### WHAT IS EXPECTED
Please return every line of the records below that contains the word "toda".
___ PROVIDED RECORDS ___
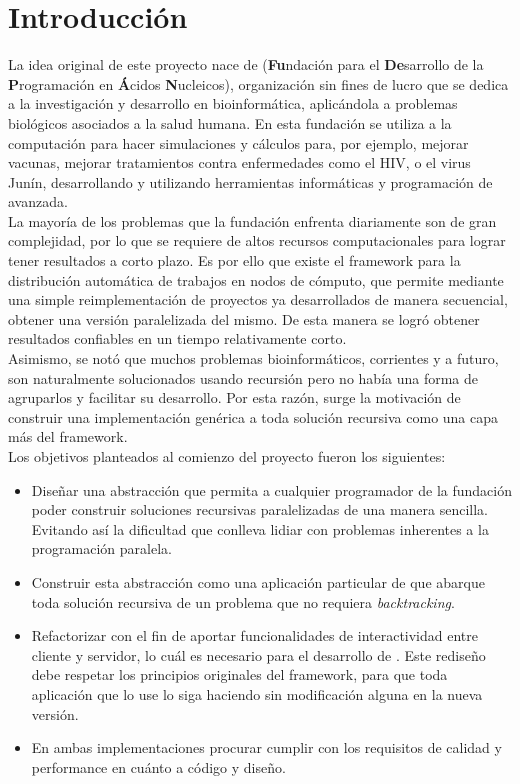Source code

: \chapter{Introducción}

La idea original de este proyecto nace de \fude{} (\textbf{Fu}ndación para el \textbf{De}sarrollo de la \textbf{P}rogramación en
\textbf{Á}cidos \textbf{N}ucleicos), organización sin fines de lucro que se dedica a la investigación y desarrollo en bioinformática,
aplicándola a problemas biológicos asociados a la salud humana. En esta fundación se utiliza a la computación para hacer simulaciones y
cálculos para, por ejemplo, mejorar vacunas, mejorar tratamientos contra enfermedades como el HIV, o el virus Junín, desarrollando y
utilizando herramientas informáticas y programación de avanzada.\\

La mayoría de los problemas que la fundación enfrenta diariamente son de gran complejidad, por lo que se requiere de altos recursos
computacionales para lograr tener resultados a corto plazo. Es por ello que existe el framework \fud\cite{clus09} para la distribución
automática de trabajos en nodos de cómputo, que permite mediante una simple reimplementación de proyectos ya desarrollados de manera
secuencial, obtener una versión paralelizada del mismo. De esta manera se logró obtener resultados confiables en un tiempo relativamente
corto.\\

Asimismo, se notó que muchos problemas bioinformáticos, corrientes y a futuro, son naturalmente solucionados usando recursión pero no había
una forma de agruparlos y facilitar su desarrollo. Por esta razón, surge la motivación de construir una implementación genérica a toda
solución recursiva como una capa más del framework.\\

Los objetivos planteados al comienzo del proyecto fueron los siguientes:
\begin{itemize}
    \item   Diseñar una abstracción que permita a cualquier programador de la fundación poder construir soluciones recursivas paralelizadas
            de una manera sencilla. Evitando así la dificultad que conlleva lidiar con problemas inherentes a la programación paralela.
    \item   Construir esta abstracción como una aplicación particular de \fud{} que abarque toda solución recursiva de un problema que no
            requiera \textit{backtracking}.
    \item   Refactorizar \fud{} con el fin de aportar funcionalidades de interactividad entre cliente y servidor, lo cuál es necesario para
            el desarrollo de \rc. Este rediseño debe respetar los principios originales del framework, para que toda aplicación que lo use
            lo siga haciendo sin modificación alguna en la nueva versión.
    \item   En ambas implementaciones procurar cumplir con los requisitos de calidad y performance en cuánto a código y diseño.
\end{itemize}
___
### RESULT FOR THIS EXERCISE
una forma de agruparlos y facilitar su desarrollo. Por esta razón, surge la motivación de construir una implementación genérica a toda
    \item   Construir esta abstracción como una aplicación particular de \fud{} que abarque toda solución recursiva de un problema que no
            el desarrollo de \rc. Este rediseño debe respetar los principios originales del framework, para que toda aplicación que lo use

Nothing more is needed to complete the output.